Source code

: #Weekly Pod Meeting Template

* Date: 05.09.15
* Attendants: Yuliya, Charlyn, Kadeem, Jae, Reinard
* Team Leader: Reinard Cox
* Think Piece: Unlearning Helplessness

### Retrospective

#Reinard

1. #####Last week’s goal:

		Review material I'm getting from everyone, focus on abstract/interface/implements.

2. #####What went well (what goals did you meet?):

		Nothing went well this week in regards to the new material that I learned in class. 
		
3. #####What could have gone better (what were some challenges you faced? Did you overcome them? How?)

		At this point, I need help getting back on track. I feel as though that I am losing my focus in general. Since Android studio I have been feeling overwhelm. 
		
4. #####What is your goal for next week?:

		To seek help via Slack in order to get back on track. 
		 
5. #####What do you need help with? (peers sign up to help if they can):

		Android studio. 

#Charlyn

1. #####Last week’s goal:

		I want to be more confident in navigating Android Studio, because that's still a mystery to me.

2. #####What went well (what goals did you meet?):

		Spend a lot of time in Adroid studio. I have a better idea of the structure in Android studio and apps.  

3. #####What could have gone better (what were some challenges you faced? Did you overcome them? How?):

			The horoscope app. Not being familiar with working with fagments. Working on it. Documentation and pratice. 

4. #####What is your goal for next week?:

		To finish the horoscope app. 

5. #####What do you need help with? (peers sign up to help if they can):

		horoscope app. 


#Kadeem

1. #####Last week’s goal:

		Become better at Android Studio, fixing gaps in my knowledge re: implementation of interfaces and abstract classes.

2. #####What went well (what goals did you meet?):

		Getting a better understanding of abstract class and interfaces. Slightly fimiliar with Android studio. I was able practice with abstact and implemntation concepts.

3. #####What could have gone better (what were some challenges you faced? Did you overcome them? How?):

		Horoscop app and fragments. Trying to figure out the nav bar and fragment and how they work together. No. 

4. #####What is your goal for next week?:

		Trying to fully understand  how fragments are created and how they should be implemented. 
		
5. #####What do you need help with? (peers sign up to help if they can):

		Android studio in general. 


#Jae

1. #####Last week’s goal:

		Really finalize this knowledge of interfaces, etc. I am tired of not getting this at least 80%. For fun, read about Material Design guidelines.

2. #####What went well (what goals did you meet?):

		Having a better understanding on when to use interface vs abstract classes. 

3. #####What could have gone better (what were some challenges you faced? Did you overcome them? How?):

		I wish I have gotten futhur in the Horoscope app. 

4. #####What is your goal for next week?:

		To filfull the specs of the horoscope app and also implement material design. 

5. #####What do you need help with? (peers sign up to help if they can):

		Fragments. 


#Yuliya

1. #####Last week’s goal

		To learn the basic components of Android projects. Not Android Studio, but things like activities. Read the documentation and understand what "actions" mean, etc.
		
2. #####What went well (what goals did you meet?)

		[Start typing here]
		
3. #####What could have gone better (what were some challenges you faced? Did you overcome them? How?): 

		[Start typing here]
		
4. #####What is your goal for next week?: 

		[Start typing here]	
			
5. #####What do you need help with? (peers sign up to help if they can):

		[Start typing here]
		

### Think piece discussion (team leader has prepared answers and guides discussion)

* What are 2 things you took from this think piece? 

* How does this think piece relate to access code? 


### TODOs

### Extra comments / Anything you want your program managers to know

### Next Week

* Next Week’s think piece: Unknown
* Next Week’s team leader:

::::::::::

## ABOUT THIS EXERCISE
Return all lines above that mention the word "have".

## REPLY
3. #####What could have gone better (what were some challenges you faced? Did you overcome them? How?)
		At this point, I need help getting back on track. I feel as though that I am losing my focus in general. Since Android studio I have been feeling overwhelm. 
		Spend a lot of time in Adroid studio. I have a better idea of the structure in Android studio and apps.  
3. #####What could have gone better (what were some challenges you faced? Did you overcome them? How?):
3. #####What could have gone better (what were some challenges you faced? Did you overcome them? How?):
3. #####What could have gone better (what were some challenges you faced? Did you overcome them? How?):
		I wish I have gotten futhur in the Horoscope app. 
3. #####What could have gone better (what were some challenges you faced? Did you overcome them? How?): 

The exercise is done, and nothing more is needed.